Despite its name, Greenland is predominantly an ice sheet, second only in size to Antarctica, with long, deep fjords along the south east and west of the coast. Two thirds of Greenland lie within the Arctic circle with the northernmost extremity less than 500km from the North Pole.
This incredible geography has enticed outdoor lovers with holidays to Greenland increasing in popularity as travellers seek out lesser-known destinations. There are no roads to travel beyond the towns and settlements which means sailing in Greenland is really the only way to explore the breath-taking coastline.
With Inuit settlements, majestic glaciers, incredible marine wildlife and the world’s largest fjord system, our sailing holidays to Greenland are perfect for the adventure traveller seeking undiscovered lands.
Deep Fjords and Towering Glaciers
The west coast of Greenland is dramatic to say the least. The deep blue fjords are invariably dotted with spectacular angular pieces of ice which glide past whilst steep glaciers tower thousands of feet above. The landscape is remarkable, so vast and remote that exploring here often feels like you are the only adventurous soul in the world, participating in an expedition to a land that time forgot. Exploring the fjords and glaciers with a smaller boat means we can travel further into the fjords and this Arctic wilderness than larger cruise ships. With engines off, you can listen to the cries of sea birds, the crunch of ice and take in the sometimes deafening silence from the tundra.
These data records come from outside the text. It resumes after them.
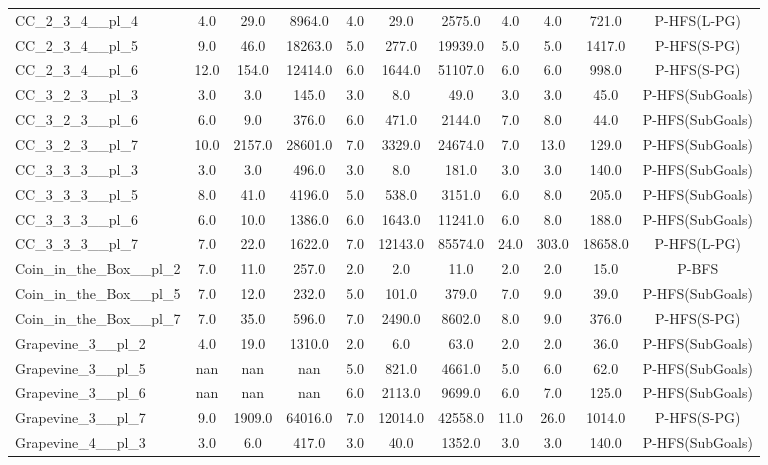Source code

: \begin{table}[!ht]
\begin{tabular}{l|ccc|ccc|cccc}
CC\_2\_3\_4\_\_pl\_4 & 4.0 & 29.0 & 8964.0 & 4.0 & 29.0 & 2575.0 & 4.0 & 4.0 & 721.0 & P-HFS(L-PG) \\
CC\_2\_3\_4\_\_pl\_5 & 9.0 & 46.0 & 18263.0 & 5.0 & 277.0 & 19939.0 & 5.0 & 5.0 & 1417.0 & P-HFS(S-PG) \\
CC\_2\_3\_4\_\_pl\_6 & 12.0 & 154.0 & 12414.0 & 6.0 & 1644.0 & 51107.0 & 6.0 & 6.0 & 998.0 & P-HFS(S-PG) \\
CC\_3\_2\_3\_\_pl\_3 & 3.0 & 3.0 & 145.0 & 3.0 & 8.0 & 49.0 & 3.0 & 3.0 & 45.0 & P-HFS(SubGoals) \\
CC\_3\_2\_3\_\_pl\_6 & 6.0 & 9.0 & 376.0 & 6.0 & 471.0 & 2144.0 & 7.0 & 8.0 & 44.0 & P-HFS(SubGoals) \\
CC\_3\_2\_3\_\_pl\_7 & 10.0 & 2157.0 & 28601.0 & 7.0 & 3329.0 & 24674.0 & 7.0 & 13.0 & 129.0 & P-HFS(SubGoals) \\
CC\_3\_3\_3\_\_pl\_3 & 3.0 & 3.0 & 496.0 & 3.0 & 8.0 & 181.0 & 3.0 & 3.0 & 140.0 & P-HFS(SubGoals) \\
CC\_3\_3\_3\_\_pl\_5 & 8.0 & 41.0 & 4196.0 & 5.0 & 538.0 & 3151.0 & 6.0 & 8.0 & 205.0 & P-HFS(SubGoals) \\
CC\_3\_3\_3\_\_pl\_6 & 6.0 & 10.0 & 1386.0 & 6.0 & 1643.0 & 11241.0 & 6.0 & 8.0 & 188.0 & P-HFS(SubGoals) \\
CC\_3\_3\_3\_\_pl\_7 & 7.0 & 22.0 & 1622.0 & 7.0 & 12143.0 & 85574.0 & 24.0 & 303.0 & 18658.0 & P-HFS(L-PG) \\
Coin\_in\_the\_Box\_\_pl\_2 & 7.0 & 11.0 & 257.0 & 2.0 & 2.0 & 11.0 & 2.0 & 2.0 & 15.0 & P-BFS \\
Coin\_in\_the\_Box\_\_pl\_5 & 7.0 & 12.0 & 232.0 & 5.0 & 101.0 & 379.0 & 7.0 & 9.0 & 39.0 & P-HFS(SubGoals) \\
Coin\_in\_the\_Box\_\_pl\_7 & 7.0 & 35.0 & 596.0 & 7.0 & 2490.0 & 8602.0 & 8.0 & 9.0 & 376.0 & P-HFS(S-PG) \\
Grapevine\_3\_\_pl\_2 & 4.0 & 19.0 & 1310.0 & 2.0 & 6.0 & 63.0 & 2.0 & 2.0 & 36.0 & P-HFS(SubGoals) \\
Grapevine\_3\_\_pl\_5 & nan & nan & nan & 5.0 & 821.0 & 4661.0 & 5.0 & 6.0 & 62.0 & P-HFS(SubGoals) \\
Grapevine\_3\_\_pl\_6 & nan & nan & nan & 6.0 & 2113.0 & 9699.0 & 6.0 & 7.0 & 125.0 & P-HFS(SubGoals) \\
Grapevine\_3\_\_pl\_7 & 9.0 & 1909.0 & 64016.0 & 7.0 & 12014.0 & 42558.0 & 11.0 & 26.0 & 1014.0 & P-HFS(S-PG) \\
Grapevine\_4\_\_pl\_3 & 3.0 & 6.0 & 417.0 & 3.0 & 40.0 & 1352.0 & 3.0 & 3.0 & 140.0 & P-HFS(SubGoals) \\

\end{tabular}
\end{table}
Discover the Inuit Culture
Greenland is a North American autonomous territory of the Kingdom of Denmark yet 88% of its population are Inuit. Believed to have crossed via the Canadian Arctic, they are thought to have arrived here 5,000 years ago with six different Inuit cultures immigrating over the years. The Inuit population in Greenland today is mainly descended from the Thule culture, believed to have arrived in 9AD. Subsistence hunters, the Inuit live primarily on walrus, caribou, musk oxen, Arctic fox, polar bear and seals. This reliance on hunting has seen the Inuit population remain in the more accessible south western corners of Greenland. During each venture, we aim to introduce guests to the Inuit culture and traditions, allowing the chance to appreciate these extraordinary people who have adapted to living in this remote, vast wilderness.
The Land of the Midnight Sun
From May 25th to July 25th the sun doesn’t set in Greenland. Instead, it remains visible twenty four hours a day. Whilst it can be disorientating, it is also a pretty cool natural phenomenon and makes for endless hours of exploration – some say it’s the best time to visit Greenland. On June 21st, the longest day of the year, the locals celebrate the summer solstice, which they mark as a national holiday. During this time you’ll often find locals out basking in the endless sun, enjoying a barbecue or gathering with friends, it’s a once in a lifetime experience!
Wildlife in Greenland
Home to the world’s largest national park, the wildlife in Greenland is a real treat with polar bears, Arctic foxes, walruses, seals, caribou and herds of musk oxen to be spotted amongst jaw-dropping scenery. The seas here are also teeming with marine life. Rich in plankton they are home to over 15 different whale species throughout the year. Whale watching in Greenland is unrivalled, it is also one of the few areas where you can spot narwhals if you are really lucky! Other species to look for are beluga, humpback, and minke whales are also easy sightings, depending on the time of year.
The Ultimate in Adventure Sailing
With much of the planet exposed to tourism, Greenland feels like one of the last untouched havens. A pocket of wilderness and solitude only available to those brave enough to venture into its untamed wilderness. A place of magnificent fjords, crystal clear ice cold waters, remarkable people, astonishing wildlife and untouched scenery, it’s one of the last true wildernesses on the planet. We’re really lucky to have a few boats making this sailing voyage possible and easily accessible for those adventure-seekers.